Of all the chief executives of the Nigerian Customs Service till date, none has been more powerful than Colonel Hameed Ibrahim Alli (rtd.), the 64 year old criminologist from Dass Local Government Area of Bauchi State. On November 21, 1994, General Sani Abacha (GCFR) appointed him, along with Justice Ibrahim Nadhi Auta, a Federal High Court judge in Lagos, and Justice Etowa Enyong Arikpo, a judge in the Cross River State High Court, to try Ken Saro-Wiwa, Ledum Mitee, Barinom Kiobel, John Kpaniene and Baribor Berai in the aftermath of the Ogoni crisis in Rivers State. On August 22, 1996, the same General Abacha appointed him as the military governor of Kaduna State, where he served till August 1998, after Abacha’s death. On August 27, 2015, President Muhammadu Buhari (GCFR) appointed Colonel Hameed Ibrahim Alli as the comptroller general of the Customs Service.

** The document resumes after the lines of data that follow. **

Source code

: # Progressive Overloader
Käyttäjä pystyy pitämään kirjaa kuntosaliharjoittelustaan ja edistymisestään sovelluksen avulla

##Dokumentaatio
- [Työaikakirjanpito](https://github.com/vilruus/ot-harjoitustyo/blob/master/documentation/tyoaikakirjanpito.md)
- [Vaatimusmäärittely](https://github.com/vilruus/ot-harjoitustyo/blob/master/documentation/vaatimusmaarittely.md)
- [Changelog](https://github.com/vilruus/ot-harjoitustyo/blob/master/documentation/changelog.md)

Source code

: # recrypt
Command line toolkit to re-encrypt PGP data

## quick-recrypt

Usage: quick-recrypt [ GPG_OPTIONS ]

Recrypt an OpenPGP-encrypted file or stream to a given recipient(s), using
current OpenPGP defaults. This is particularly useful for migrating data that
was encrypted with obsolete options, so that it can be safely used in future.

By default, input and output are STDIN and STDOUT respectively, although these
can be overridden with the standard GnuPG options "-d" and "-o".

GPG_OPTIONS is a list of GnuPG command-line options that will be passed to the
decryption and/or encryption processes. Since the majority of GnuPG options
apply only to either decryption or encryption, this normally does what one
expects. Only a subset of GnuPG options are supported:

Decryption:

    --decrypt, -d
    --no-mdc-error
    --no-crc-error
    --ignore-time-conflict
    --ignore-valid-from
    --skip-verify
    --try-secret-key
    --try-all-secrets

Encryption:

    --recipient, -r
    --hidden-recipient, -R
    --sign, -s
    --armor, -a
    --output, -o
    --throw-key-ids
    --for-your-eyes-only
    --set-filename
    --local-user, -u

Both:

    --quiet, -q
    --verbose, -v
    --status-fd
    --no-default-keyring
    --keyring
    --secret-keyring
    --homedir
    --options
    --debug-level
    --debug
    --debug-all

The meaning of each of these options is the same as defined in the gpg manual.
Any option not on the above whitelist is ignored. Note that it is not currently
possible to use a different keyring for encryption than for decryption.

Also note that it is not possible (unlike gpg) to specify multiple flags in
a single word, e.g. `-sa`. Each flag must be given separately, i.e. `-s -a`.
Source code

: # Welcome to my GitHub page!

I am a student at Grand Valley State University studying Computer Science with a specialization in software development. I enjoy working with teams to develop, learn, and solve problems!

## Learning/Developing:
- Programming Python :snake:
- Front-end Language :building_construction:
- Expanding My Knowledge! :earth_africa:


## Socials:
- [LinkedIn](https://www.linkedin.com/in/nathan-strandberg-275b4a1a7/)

His predecessors, from the colonial era till now, are: Mr.T.A. Wall, Mr. Nicol, Mr. E.P.C. Langdon, Mr. S.G. Quinton, Mr. Ayodele Diyan, Mr. Henry Etim Duke, Alhaji Shehu Musa, Mr. Oyebode Oyeleye, Alhaji Abubakar Musa, Dr. Bello Haliru Muhammed, Major General S.O.G. Ango, Alhaji Ahmed Aliyu Mustapha and Mr. David Akintayo Ogungbemile (acting). Also, Jacob Gyang Buba, Bello Hamman, Dr. Bernard-Shaw Nwadialo and Dikko Inde Abdullahi. All of them never had the kind of power and influence that Colonel Alli now has. To prove the extent of his power, I refer to a circular dated November 6 and signed by Chidi A. (deputy comptroller-general) for the comptroller-general of Customs, titled “SUSPENSION OF PETROLEUM PRODUCTS SUPPLY TO FILLING STATIONS WITHIN 20 KILOMETRES TO ALL BORDERS”. It reads, “The Comptroller-General of Customs has directed that henceforth no petroleum product no matter the tank size is permitted to be discharged in any filling station within 20 kilometres to the Border. Consequently, you are all to ensure strict and immediate compliance, please.”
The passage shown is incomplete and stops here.